- Based on: Precious Victims by Charles Bosworth Jr. and Don W. Weber
- Screenplay by: Deborah Dalton
- Directed by: Peter Levin
- Starring: Park Overall Robby Benson Frederic Forrest
- Theme music composer: Mark Snow
- Country of origin: United States
- Original language: English

Production
- Executive producers: Mitchell Galin Richard P. Rubinstein
- Producer: Timothy Marx
- Production location: Los Angeles
- Cinematography: Paul Maibaum
- Editor: Skip Schoolnik
- Running time: 120 minutes
- Production companies: Big Apple Films Laurel Productions Spelling Entertainment

Original release
- Network: CBS
- Release: September 28, 1993

= Precious Victims =

Precious Victims is a 1993 American television film directed by Peter Levin and starring Park Overall, Robby Benson and Frederic Forrest.

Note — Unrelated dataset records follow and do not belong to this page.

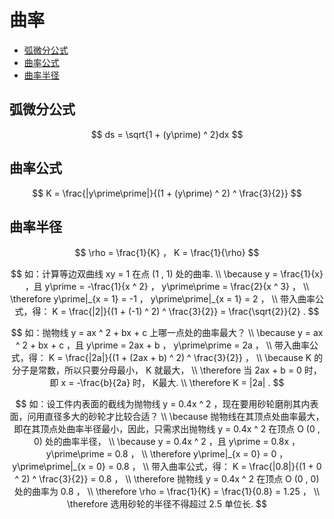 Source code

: # 曲率

* [弧微分公式](#弧微分公式)
* [曲率公式](#曲率公式)
* [曲率半径](#曲率半径)

## 弧微分公式

$$
ds = \sqrt{1 + (y\prime) ^ 2}dx
$$

## 曲率公式

$$
K = \frac{|y\prime\prime|}{(1 + (y\prime) ^ 2) ^ \frac{3}{2}}
$$

## 曲率半径

$$
\rho = \frac{1}{K} ， K = \frac{1}{\rho}
$$

$$
如：计算等边双曲线 xy = 1 在点 (1 , 1) 处的曲率.
\\
\because y = \frac{1}{x} ，且 y\prime = -\frac{1}{x ^ 2} ， y\prime\prime = \frac{2}{x ^ 3} ，
\\
\therefore y\prime|_{x = 1} = -1 ， y\prime\prime|_{x = 1} = 2 ，
\\
带入曲率公式，得： K = \frac{|2|}{(1 + (-1) ^ 2) ^ \frac{3}{2}} = \frac{\sqrt{2}}{2} .
$$

$$
如：抛物线 y = ax ^ 2 + bx + c 上哪一点处的曲率最大？
\\
\because y = ax ^ 2 + bx + c ，且 y\prime = 2ax + b ， y\prime\prime = 2a ，
\\
带入曲率公式，得： K = \frac{|2a|}{(1 + (2ax + b) ^ 2) ^ \frac{3}{2}} ，
\\
\because K 的分子是常数，所以只要分母最小， K 就最大，
\\
\therefore 当 2ax + b = 0 时，即 x = -\frac{b}{2a} 时， K最大.
\\
\therefore K = |2a| .
$$

$$
如：设工件内表面的截线为抛物线 y = 0.4x ^ 2 ，现在要用砂轮磨削其内表面，问用直径多大的砂轮才比较合适？
\\
\because 抛物线在其顶点处曲率最大，即在其顶点处曲率半径最小，因此，只需求出抛物线 y = 0.4x ^ 2 在顶点 O (0 , 0) 处的曲率半径，
\\
\because y = 0.4x ^ 2 ，且 y\prime = 0.8x ， y\prime\prime = 0.8 ，
\\
\therefore y\prime|_{x = 0} = 0 ， y\prime\prime|_{x = 0} = 0.8 ，
\\
带入曲率公式，得： K = \frac{|0.8|}{(1 + 0 ^ 2) ^ \frac{3}{2}} = 0.8 ，
\\
\therefore 抛物线 y = 0.4x ^ 2 在顶点 O (0 , 0) 处的曲率为 0.8 ，
\\
\therefore \rho = \frac{1}{K} = \frac{1}{0.8} = 1.25 ，
\\
\therefore 选用砂轮的半径不得超过 2.5 单位长.
$$



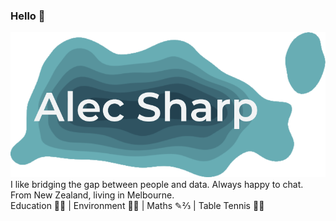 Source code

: ### Hello 👋
![Alec Sharp header image](density_plot_w_name.png)
I like bridging the gap between people and data. Always happy to chat.<br/>
From New Zealand, living in Melbourne.<br/>
Education 🧠💭 | Environment 🌿🐛 | Maths ✎⅔ | Table Tennis 🏓🏓
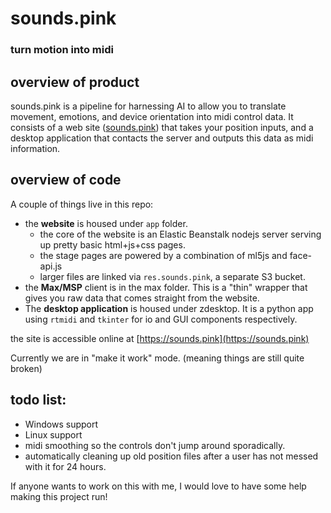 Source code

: # sounds.pink
### turn motion into midi

## overview of product
sounds.pink is a pipeline for harnessing AI to allow you to translate movement, emotions, and device orientation into midi control data. It consists of a web site ([sounds.pink](https://sounds.pink)) that takes your position inputs, and a desktop application that contacts the server and outputs this data as midi information.

## overview of code
A couple of things live in this repo:

- the **website** is housed under `app` folder.
   - the core of the website is an Elastic Beanstalk nodejs server serving up pretty basic html+js+css pages.
   - the stage pages are powered by a combination of ml5js and face-api.js
   - larger files are linked via `res.sounds.pink`, a separate S3 bucket.
- the **Max/MSP** client is in the max folder. This is a "thin" wrapper that gives you raw data that comes straight from the website.
- The **desktop application** is housed under zdesktop. It is a python app using `rtmidi` and `tkinter` for io and GUI components respectively. 

the site is accessible online at [https://sounds.pink](https://sounds.pink)

Currently we are in "make it work" mode. (meaning things are still quite broken)

## todo list:

- Windows support
- Linux support
- midi smoothing so the controls don't jump around sporadically. 
- automatically cleaning up old position files after a user has not messed with it for 24 hours.

If anyone wants to work on this with me, I would love to have some help making this project run!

It is based on the book of the same name by Charles Bosworth Jr. and Don W. Weber.

==Cast==
- Park Overall as Paula Sims
- Robby Benson as Robert Sims
- Frederic Forrest as Sheriff Frank Yocom
- Brion James as Agent Jimmy Bivens
- Cliff DeYoung as Don Groshong
- Robyn Lively as Wendy McBride
- Nancy Cartwright as Ruth Potter
- Eileen Brennan as Minnie Gray
- Richard Thomas as Don Weber

==Production==
Filming occurred in Los Angeles.

==Reception==
Maj Canton of Radio Times awarded the film three stars out of five.